On July 18th, 2021, Mandela Day was observed and people across the globe were encouraged to spend 67 minutes donating their time and efforts to benefit others. Lockdown laws in South Africa and elsewhere limited how people could traditionally gather as companies, organizations and communities to contribute their 67 minutes. But, as it turned out, South Africans in parts of the country did spend Sunday, July 18th together doing their bit. Many gathered to continue their efforts to clean up the devastation that remained after a week of looting and violence that had brought KwaZulu-Natal to its knees and threatened to do the same to Gauteng, the economic heartland of the country. Mandela would have been heartbroken by the week that led up to this Mandela Day. But as the week drew to a close and the violence calmed, his heart would have warmed at the sight of the residents of these Provinces coming together to clean up each other’s neighborhoods, streets and cities. The events that preceded Mandela Day were both warnings of the fragility of our democracy and a reminder that it is the people who hold this democracy to count, guard it and clean it up.
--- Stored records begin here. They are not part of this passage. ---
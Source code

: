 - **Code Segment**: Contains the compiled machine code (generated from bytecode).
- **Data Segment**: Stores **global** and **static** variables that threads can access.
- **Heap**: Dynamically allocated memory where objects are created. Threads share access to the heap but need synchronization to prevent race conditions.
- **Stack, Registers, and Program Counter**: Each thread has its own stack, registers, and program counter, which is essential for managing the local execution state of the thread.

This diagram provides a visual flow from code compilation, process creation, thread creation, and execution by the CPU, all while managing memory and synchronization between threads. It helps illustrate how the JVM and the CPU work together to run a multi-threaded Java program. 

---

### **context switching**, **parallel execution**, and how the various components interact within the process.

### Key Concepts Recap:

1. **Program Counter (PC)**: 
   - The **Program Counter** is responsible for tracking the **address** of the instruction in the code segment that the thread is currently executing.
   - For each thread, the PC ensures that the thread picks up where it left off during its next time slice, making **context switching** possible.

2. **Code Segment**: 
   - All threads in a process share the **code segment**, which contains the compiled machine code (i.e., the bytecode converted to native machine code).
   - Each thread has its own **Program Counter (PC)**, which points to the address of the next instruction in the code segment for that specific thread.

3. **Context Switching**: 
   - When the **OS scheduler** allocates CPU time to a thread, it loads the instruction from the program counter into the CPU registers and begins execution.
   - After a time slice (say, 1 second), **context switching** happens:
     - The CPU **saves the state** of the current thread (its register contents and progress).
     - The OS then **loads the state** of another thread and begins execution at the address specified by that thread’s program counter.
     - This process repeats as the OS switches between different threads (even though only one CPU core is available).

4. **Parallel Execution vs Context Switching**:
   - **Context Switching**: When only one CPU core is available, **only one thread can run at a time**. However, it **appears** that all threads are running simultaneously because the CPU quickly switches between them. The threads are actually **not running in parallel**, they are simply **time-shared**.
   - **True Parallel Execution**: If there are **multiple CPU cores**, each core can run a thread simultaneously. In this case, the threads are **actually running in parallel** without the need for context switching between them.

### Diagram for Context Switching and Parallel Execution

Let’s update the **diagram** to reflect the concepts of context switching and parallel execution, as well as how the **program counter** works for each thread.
Ten days before Mandela Day, former President Jacob Zuma spent his first day in jail following his arrest the night before for contempt of court. The Constitutional Court had sentenced him to 15 months in prison for this charge.
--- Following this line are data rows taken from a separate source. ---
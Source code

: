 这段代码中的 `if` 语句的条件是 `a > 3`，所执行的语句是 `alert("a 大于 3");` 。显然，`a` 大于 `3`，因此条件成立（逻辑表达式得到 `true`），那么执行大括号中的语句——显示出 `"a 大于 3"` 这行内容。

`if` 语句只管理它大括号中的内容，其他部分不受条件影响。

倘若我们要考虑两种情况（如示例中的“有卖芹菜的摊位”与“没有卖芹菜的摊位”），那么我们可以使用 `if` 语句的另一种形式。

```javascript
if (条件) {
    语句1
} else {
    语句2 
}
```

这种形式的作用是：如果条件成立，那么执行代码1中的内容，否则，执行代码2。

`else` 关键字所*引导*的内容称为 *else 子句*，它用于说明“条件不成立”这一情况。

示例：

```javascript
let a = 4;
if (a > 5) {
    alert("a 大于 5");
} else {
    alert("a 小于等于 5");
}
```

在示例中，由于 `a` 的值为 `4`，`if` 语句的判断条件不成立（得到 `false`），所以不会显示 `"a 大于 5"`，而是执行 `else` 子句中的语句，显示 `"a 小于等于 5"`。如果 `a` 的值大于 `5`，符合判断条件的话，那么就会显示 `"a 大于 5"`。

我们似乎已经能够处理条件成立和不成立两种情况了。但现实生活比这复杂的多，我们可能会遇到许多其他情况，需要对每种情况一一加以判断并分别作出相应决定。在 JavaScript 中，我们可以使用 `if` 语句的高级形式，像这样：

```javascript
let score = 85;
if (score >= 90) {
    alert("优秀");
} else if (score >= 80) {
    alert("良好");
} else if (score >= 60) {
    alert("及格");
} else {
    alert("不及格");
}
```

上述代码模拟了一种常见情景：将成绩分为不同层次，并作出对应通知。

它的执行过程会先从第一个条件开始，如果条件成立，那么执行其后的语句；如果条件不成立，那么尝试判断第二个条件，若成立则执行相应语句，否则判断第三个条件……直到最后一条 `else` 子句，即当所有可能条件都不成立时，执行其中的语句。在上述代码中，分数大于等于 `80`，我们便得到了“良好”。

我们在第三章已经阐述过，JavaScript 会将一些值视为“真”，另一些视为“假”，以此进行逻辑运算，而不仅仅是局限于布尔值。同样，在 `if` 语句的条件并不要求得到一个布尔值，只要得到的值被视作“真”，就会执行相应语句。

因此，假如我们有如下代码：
Mr. Zuma’s arrest led to calls for his immediate release and threats of bringing the country to a standstill. In KwaZulu-Natal, Mr. Zuma’s home province and where much of his support lies, protests began and eventually resulted in mass looting that brought the economy in the Province to a standstill. The looting soon spread to parts of Gauteng. Shopping malls were gutted, supermarkets were destroyed, warehouses and distribution centers were cleaned out, trucking routes were blocked and livestock and crops on farms were stolen or destroyed leading to a food crisis that is still ongoing.
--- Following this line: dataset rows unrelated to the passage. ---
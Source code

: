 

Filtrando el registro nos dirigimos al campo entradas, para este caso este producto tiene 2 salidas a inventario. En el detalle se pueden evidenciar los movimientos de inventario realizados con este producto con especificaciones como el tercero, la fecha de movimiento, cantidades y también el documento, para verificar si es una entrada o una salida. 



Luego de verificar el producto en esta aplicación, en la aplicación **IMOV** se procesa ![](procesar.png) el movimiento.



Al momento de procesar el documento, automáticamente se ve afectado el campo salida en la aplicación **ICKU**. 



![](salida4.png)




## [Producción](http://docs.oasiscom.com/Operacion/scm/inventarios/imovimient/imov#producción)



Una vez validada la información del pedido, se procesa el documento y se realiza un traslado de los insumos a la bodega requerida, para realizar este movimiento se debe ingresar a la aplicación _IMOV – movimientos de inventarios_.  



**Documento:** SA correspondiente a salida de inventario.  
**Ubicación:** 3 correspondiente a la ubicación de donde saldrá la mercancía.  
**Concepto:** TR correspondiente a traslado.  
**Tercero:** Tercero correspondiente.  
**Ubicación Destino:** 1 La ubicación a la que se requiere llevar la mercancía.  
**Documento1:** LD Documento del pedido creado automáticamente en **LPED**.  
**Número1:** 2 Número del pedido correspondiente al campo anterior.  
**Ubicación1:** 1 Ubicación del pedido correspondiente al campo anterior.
The police were largely powerless in stopping the masses of looters. In many areas, residents took it upon themselves to defend the businesses in their communities. In some areas, streets were blocked off. These makeshift checkpoints were guarded by armed civilians who demanded proof of residence before entry. In some areas, the residents manning the checkpoints have been accused of racially profiling anyone who wanted to pass through. In parts of Durban, violence broke out between the Indian and black residents resulting in a number of murders. In other areas, local taxi drivers led the guard with residents outside shops and malls to prevent further looting. The army was eventually called in to support the police and the looting stopped. A few thousand people were and have subsequently been arrested including individuals who have been accused of instigating the protests, violence and looting in order to destabilize the country (and force the release of Mr. Zuma).
Once calm was restored, residents took to the streets – this time to clean up the destruction. After a week of lawlessness, violence and desperation, it was this sight, of people from all walks of life, ages and races, who lived in the affected areas and others who didn’t, cleaning up the streets and shops and malls that would have made Mandela smile.